Boa noite meu prezado irmão Jerônimo
Foi publicada recentemente no No. 1780 do prestigioso jornal eletrônico JB News matéria intitulada “O Discurso de Schröder” (páginas 18-21), desacompanhada do nome de quem a traduziu, no caso eu.
Esse e outros textos de minha autoria vêm sendo reproduzidos indevidamente em sites e revistas maçônicas muitas vezes assinados por irmãos que sequer manejam o idioma português, quanto mais o alemão!

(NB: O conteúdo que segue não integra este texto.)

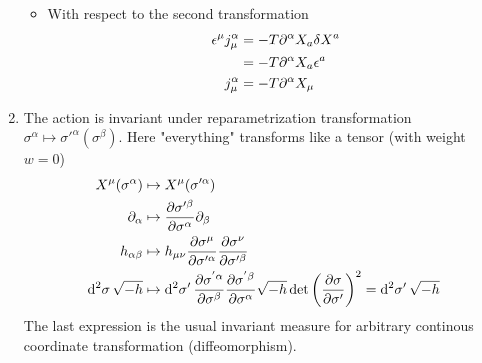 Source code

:\begin{enumerate}[label=(\alph*)]
\begin{itemize}
			\item With respect to the second transformation
				\begin{align}
					\epsilon^\mu j^\alpha_\mu &= -T \partial^\alpha X_a \delta X^a \notag \\
													  &= -T \partial^\alpha X_a \epsilon^a  \notag \\
													 j^\alpha_\mu &= -T \partial^\alpha X_\mu
				\end{align}
		\end{itemize}
	\item The action is invariant under reparametrization transformation $\sigma^\alpha \mapsto \sigma'^\alpha (\sigma^\beta)$. Here "everything" transforms like a tensor (with weight $w=0$)
		\begin{align*}
			X^\mu (\sigma^\alpha) &\mapsto X^\mu (\sigma'^\alpha) \\
			\partial_\alpha &\mapsto \pdv{\sigma'^\beta}{\sigma^\alpha} \partial_\beta \\
			h_{\alpha \beta} &\mapsto h_{\mu\nu} \pdv{\sigma^\mu}{\sigma'^\alpha} \pdv{\sigma^\nu}{\sigma'^\beta} \\
			\dd[2]{\sigma}\sqrt{-h} &\mapsto \dd[2]{\sigma'} \pdv{\sigma^{'\alpha}}{\sigma^\beta} \pdv{\sigma^{' \beta}}{\sigma^\alpha}  \sqrt{- h}  \det \left(\pdv{\sigma}{\sigma'} \right)^2 = \dd[2]{\sigma'} \sqrt{-h}
		\end{align*}
		The last expression is the usual invariant measure for arbitrary continous coordinate transformation (diffeomorphism).


\end{enumerate}
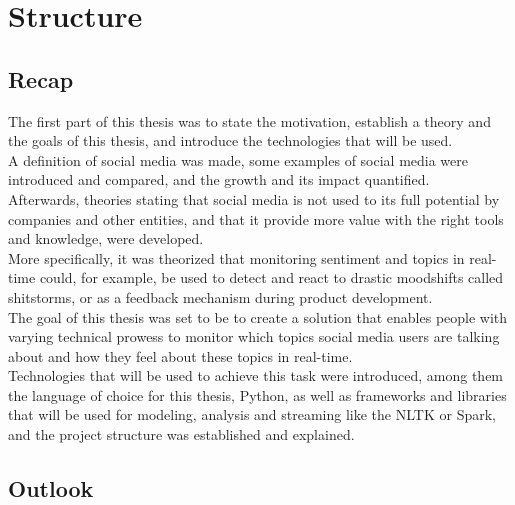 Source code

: 
\chapter{Structure}
\label{ch:structure}

\section{Recap}
\label{sec:recap}

The first part of this thesis was to state the motivation,
establish a theory and the goals of this thesis, and introduce the technologies that will be used.
\\
A definition of social media was made,
some examples of social media were introduced and compared,
and the growth and its impact quantified.
\\
Afterwards, theories stating that social media is not used to its full potential by companies and other entities,
and that it provide more value with the right tools and knowledge, were developed. \\
More specifically, it was theorized that monitoring sentiment and topics in real-time could, for example,
be used to detect and react to drastic moodshifts called shitstorms, or as a feedback mechanism during product development.
\\
The goal of this thesis was set to be to create a solution that enables people with varying technical prowess to monitor
which topics social media users are talking about and how they feel about these topics in real-time.
\\
Technologies that will be used to achieve this task were introduced, among them the language of choice for this thesis,
Python, as well as frameworks and libraries that will be used for modeling, analysis and streaming like the NLTK or Spark,
and the project structure was established and explained.

\section{Outlook}
\label{sec:outlook}

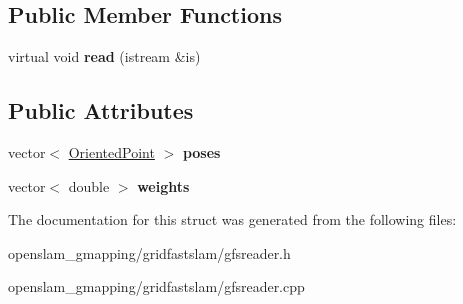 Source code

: \subsection*{Public Member Functions}
\begin{DoxyCompactItemize}
\item 
\mbox{\label{structGMapping_1_1GFSReader_1_1ScanMatchRecord_a79413e9faad52d25db68528a8b948cf7}} 
virtual void {\bfseries read} (istream \&is)
\end{DoxyCompactItemize}
\subsection*{Public Attributes}
\begin{DoxyCompactItemize}
\item 
\mbox{\label{structGMapping_1_1GFSReader_1_1ScanMatchRecord_a6fac87e602cb453346440441997e7c9e}} 
vector$<$ \hyperlink{structGMapping_1_1orientedpoint}{Oriented\+Point} $>$ {\bfseries poses}
\item 
\mbox{\label{structGMapping_1_1GFSReader_1_1ScanMatchRecord_a7e3668ff996a2e0032e161cd68706c79}} 
vector$<$ double $>$ {\bfseries weights}
\end{DoxyCompactItemize}


The documentation for this struct was generated from the following files\+:\begin{DoxyCompactItemize}
\item 
openslam\+\_\+gmapping/gridfastslam/gfsreader.\+h\item 
openslam\+\_\+gmapping/gridfastslam/gfsreader.\+cpp\end{DoxyCompactItemize}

O referido discurso foi publicado pela primeira vez em 2005 pela revista “A Trolha”, conforme cópia que segue anexa. Ele foi digitado a partir de um rascunho que apresentei em loja por um irmão que depois o remeteu ao saudoso Xico Trolha, contendo uma série de erros de português que eu pretendia retificar em momento oportuno. Note no final do mesmo a presença do meu nome.

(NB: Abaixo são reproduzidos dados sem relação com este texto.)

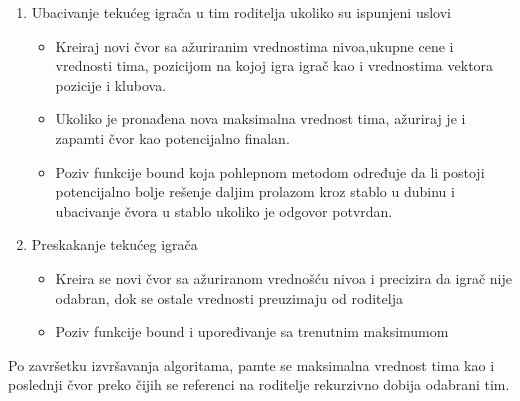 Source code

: \documentclass[a4paper]{article}
\begin{document}
\begin{enumerate}
  \item Ubacivanje tekućeg igrača u tim roditelja ukoliko su ispunjeni uslovi 
  \vspace{1mm}
  \begin{itemize}
	\item Kreiraj novi čvor sa ažuriranim vrednostima nivoa,ukupne cene i vrednosti tima, pozicijom na kojoj igra igrač kao i vrednostima vektora pozicije i klubova.  
	\vspace{1mm}
	\item Ukoliko je pronađena nova maksimalna vrednost tima, ažuriraj je i zapamti čvor kao potencijalno finalan.
	\vspace{1mm}
	\item Poziv funkcije bound koja pohlepnom metodom određuje da li postoji potencijalno bolje rešenje daljim prolazom kroz stablo u dubinu i ubacivanje čvora u stablo ukoliko je odgovor potvrdan.
	
  \end{itemize}
  \vspace{1mm}
  \item Preskakanje tekućeg igrača 
  \vspace{1mm}
  \begin{itemize}
	\item Kreira se novi čvor sa ažuriranom vrednošću nivoa i precizira da igrač nije odabran, dok se ostale vrednosti preuzimaju od roditelja
	\vspace{1mm}
	\item Poziv funkcije bound i upoređivanje sa trenutnim maksimumom
	
  \end{itemize}
\end{enumerate} 
\vspace{3mm} 

Po završetku izvršavanja algoritama, pamte se maksimalna vrednost tima kao i poslednji čvor preko čijih se referenci na roditelje rekurzivno dobija odabrani tim.


\end{document}
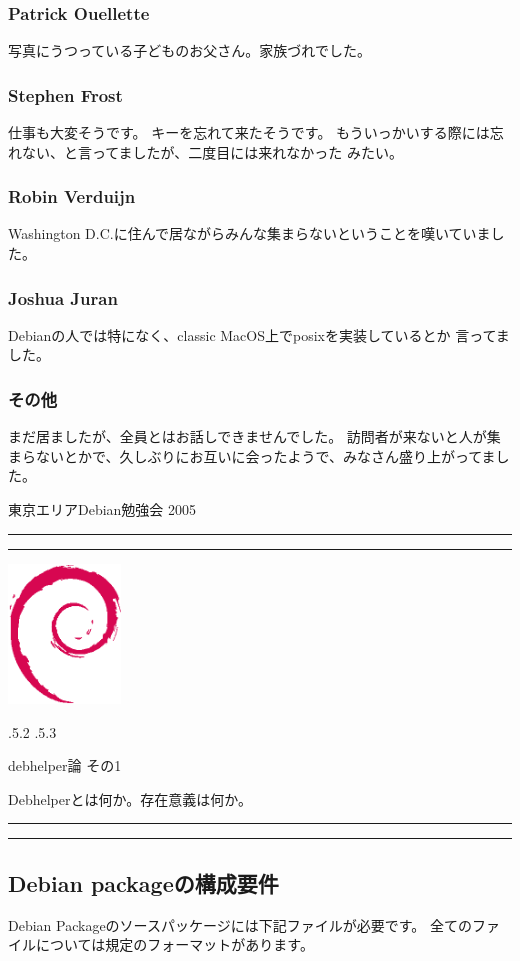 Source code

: \documentclass[mingoth]{jsarticle}
\makeatletter
\renewcommand{\section}{\@startsection{section}{1}{\z@}%
    {\Cvs \@plus.5\Cdp \@minus.2\Cdp}%
    {.5\Cvs \@plus.3\Cdp}%
    {\normalfont\Large\headfont\raggedright\centering}} %
\newcommand{\dancersection}[2]{%
\newpage
東京エリアDebian勉強会 2005
\hrule
\vspace{0.5mm}
\hrule
\hfill{}\includegraphics[width=3cm]{image200502/openlogo-nd.eps}\\
\vspace{-4cm}
\begin{center}
  \section{#1}
\end{center}
\hfill{}#2\hspace{3cm}\space\\
\hrule
\hrule
\vspace{1cm}
}
\makeatother
\begin{document}
\subsubsection{Patrick Ouellette}

写真にうつっている子どものお父さん。家族づれでした。

\subsubsection{Stephen Frost}

仕事も大変そうです。
キーを忘れて来たそうです。
もういっかいする際には忘れない、と言ってましたが、二度目には来れなかった
みたい。




\subsubsection{Robin Verduijn}

Washington D.C.に住んで居ながらみんな集まらないということを嘆いていまし
た。

\subsubsection{Joshua Juran}

Debianの人では特になく、classic MacOS上でposixを実装しているとか
言ってました。

\subsubsection{その他}

まだ居ましたが、全員とはお話しできませんでした。
訪問者が来ないと人が集まらないとかで、久しぶりにお互いに会ったようで、みなさん盛り上がってました。


\dancersection{debhelper論 その1}{Debhelperとは何か。存在意義は何か。}

\subsection{Debian packageの構成要件}


Debian Packageのソースパッケージには下記ファイルが必要です。
全てのファイルについては規定のフォーマットがあります。
\end{document}
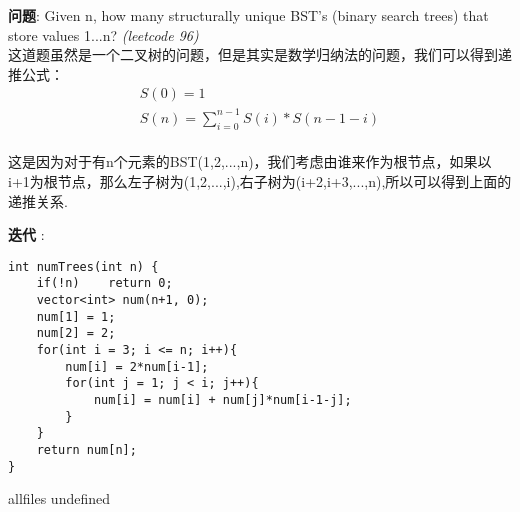 \documentclass{article}
\begin{document}
\begin{CJK}{UTF8}{gbsn}     %

\else
    
\begin{description}
    \item{\textbf{问题}}: Given n, how many structurally unique BST's (binary search trees) that store values 1...n? \textit{(leetcode 96)}
    \\这道题虽然是一个二叉树的问题，但是其实是数学归纳法的问题，我们可以得到递推公式：
    \begin{equation}
    \begin{split}
    S(0) = 1
    \\S(n) = \sum_{i = 0}^{n - 1}{S(i)*S(n-1-i)}
    \end{split}
    \end{equation}
    \\这是因为对于有n个元素的BST(1,2,...,n)，我们考虑由谁来作为根节点，如果以i+1为根节点，那么左子树为(1,2,...,i),右子树为(i+2,i+3,...,n),所以可以得到上面的递推关系.
    \item{\textbf{迭代}} : 
    \begin{lstlisting}
int numTrees(int n) {
    if(!n)    return 0;
    vector<int> num(n+1, 0);
    num[1] = 1;
    num[2] = 2;
    for(int i = 3; i <= n; i++){
        num[i] = 2*num[i-1];
        for(int j = 1; j < i; j++){
            num[i] = num[i] + num[j]*num[i-1-j];
        }
    }
    return num[n];
}
    \end{lstlisting}
    \textit{}
\end{description}

\fi

\ifx allfiles undefined
\end{CJK}
\end{document}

Eu peço encarecidamente ao ilustre irmão que publique nota contendo essa minha observação na próxima edição do JB News e antecipo os meus agradecimentos.
TFA
Ricardo Vidal

Vossa escolha, meus respeitáveis irmãos, ao me confiar o malhete desta loja, mais uma vez me honra. Nada mais lisonjeiro do que gozar da confiança de homens livres, que sacrificam voluntariamente parte do seu tempo em prol do presente evento! Contudo, permaneço indeciso. Eu previ que o descontentamento de alguns irmãos contagiaria outros. Eu pressagiei que o clima de união e de concórdia, que reinou durante aquele um ano e meio em que eu tive a honra de conduzir o malhete desta oficina haveria de chegar ao fim (1). Sendo assim, nada mais me resta a fazer do que tentar contribuir para o restabelecimento da harmonia que outrora aqui havia. Para a realização deste objetivo, peço-vos que analisem meus conceitos sobre a Franco-maçonaria e submeta-os à prova.

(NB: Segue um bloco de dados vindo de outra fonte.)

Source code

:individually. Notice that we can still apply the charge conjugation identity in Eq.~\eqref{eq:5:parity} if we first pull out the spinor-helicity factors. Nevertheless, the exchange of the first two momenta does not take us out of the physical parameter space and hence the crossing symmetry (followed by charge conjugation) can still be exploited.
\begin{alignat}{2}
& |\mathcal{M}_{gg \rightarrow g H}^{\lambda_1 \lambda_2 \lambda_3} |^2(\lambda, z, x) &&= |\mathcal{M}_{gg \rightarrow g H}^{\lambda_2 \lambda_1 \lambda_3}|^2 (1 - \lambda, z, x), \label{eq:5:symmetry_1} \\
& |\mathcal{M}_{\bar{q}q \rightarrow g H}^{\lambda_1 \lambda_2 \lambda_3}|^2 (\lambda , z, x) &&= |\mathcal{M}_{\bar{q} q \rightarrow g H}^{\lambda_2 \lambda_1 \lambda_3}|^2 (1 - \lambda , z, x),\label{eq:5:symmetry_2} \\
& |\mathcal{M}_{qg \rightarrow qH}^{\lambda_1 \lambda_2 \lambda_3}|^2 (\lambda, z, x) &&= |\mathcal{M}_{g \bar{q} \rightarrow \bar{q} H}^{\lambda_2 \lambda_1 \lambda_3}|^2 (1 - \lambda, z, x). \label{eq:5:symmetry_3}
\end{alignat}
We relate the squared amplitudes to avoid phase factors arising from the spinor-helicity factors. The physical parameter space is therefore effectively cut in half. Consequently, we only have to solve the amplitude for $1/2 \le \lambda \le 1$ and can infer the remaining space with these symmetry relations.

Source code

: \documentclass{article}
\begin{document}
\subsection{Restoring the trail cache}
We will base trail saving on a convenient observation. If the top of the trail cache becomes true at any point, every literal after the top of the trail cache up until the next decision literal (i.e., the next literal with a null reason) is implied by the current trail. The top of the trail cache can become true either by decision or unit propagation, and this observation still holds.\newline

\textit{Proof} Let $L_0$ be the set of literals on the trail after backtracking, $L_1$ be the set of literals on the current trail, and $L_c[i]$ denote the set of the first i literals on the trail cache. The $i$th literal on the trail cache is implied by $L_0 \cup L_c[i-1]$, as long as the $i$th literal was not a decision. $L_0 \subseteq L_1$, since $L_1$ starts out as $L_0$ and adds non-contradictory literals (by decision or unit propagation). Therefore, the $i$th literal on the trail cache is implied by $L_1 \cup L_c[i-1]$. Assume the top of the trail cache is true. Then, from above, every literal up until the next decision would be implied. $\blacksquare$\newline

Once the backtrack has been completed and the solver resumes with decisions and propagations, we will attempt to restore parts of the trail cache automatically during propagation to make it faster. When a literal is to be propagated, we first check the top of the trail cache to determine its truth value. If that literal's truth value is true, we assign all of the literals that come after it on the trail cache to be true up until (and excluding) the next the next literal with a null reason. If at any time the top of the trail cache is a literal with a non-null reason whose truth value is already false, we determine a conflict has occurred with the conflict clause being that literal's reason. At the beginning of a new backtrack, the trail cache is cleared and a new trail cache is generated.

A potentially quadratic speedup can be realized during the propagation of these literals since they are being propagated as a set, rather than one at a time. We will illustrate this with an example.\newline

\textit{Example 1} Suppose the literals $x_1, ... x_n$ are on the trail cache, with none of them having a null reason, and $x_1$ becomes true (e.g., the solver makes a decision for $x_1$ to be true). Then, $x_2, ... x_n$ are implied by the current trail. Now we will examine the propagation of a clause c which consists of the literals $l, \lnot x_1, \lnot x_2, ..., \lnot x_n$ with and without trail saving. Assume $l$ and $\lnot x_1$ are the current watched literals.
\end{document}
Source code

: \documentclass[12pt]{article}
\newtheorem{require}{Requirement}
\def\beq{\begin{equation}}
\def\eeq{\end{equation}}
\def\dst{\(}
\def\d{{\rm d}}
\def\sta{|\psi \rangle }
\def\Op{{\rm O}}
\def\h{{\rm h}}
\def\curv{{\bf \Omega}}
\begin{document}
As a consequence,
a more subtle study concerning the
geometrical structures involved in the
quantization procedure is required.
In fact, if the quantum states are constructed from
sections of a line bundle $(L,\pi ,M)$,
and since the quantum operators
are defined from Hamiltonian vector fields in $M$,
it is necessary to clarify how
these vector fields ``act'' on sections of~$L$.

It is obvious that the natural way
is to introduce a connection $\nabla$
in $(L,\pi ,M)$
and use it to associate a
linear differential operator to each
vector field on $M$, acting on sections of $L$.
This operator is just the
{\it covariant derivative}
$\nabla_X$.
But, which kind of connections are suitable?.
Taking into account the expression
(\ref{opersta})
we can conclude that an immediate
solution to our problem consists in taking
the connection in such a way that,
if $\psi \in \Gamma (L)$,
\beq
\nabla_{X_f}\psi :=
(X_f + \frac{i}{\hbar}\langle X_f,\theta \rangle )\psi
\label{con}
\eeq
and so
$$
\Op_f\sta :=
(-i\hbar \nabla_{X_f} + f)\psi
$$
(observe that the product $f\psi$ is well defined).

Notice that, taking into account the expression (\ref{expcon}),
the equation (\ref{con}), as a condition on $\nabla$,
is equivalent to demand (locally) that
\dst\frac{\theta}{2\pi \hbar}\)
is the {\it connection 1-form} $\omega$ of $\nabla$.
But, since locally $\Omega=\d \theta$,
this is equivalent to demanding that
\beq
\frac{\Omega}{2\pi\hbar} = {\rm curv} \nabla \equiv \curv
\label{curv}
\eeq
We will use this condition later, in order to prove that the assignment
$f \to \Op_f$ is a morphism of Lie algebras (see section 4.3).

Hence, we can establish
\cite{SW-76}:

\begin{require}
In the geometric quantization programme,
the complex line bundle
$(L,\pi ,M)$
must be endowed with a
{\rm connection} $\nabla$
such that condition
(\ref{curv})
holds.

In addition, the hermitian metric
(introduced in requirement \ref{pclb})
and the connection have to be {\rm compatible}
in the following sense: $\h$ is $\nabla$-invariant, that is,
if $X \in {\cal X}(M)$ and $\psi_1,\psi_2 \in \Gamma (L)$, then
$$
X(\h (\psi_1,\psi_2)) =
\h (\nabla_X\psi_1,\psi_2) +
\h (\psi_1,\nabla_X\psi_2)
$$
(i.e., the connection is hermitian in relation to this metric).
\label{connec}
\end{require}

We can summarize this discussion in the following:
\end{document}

Com profunda convicção considero a Franco-maçonaria uma irmandade verdadeira e benemérita. Com mais convicção ainda creio que ela encerra coisas que na época do seu surgimento exigiam um véu misterioso, às vezes símbolos perdidos, os quais com o passar dos anos sofreram modificações.
A Franco-maçonaria, com sua moral pura, primorosa, voltada às grandes finalidades; ela, que possui todas as virtudes para tornar o homem melhor; ela, inimiga declarada de todos os preconceitos; ela, que derrubou as barreiras divisórias existentes entre os homens impostas pelas religiões, pelas pátrias e pela posição social; ela, que unificou homens de todas as nações como verdadeiros irmãos; ela, quem primeiro ensinou a todos a virtude da tolerância; pode ela ser uma obra de hierarquia? (2); podem os seus costumes serem uma farsa? Ela não merece ser despida de seus compromissos solenes, a pretexto de sua conservação e propagação (3).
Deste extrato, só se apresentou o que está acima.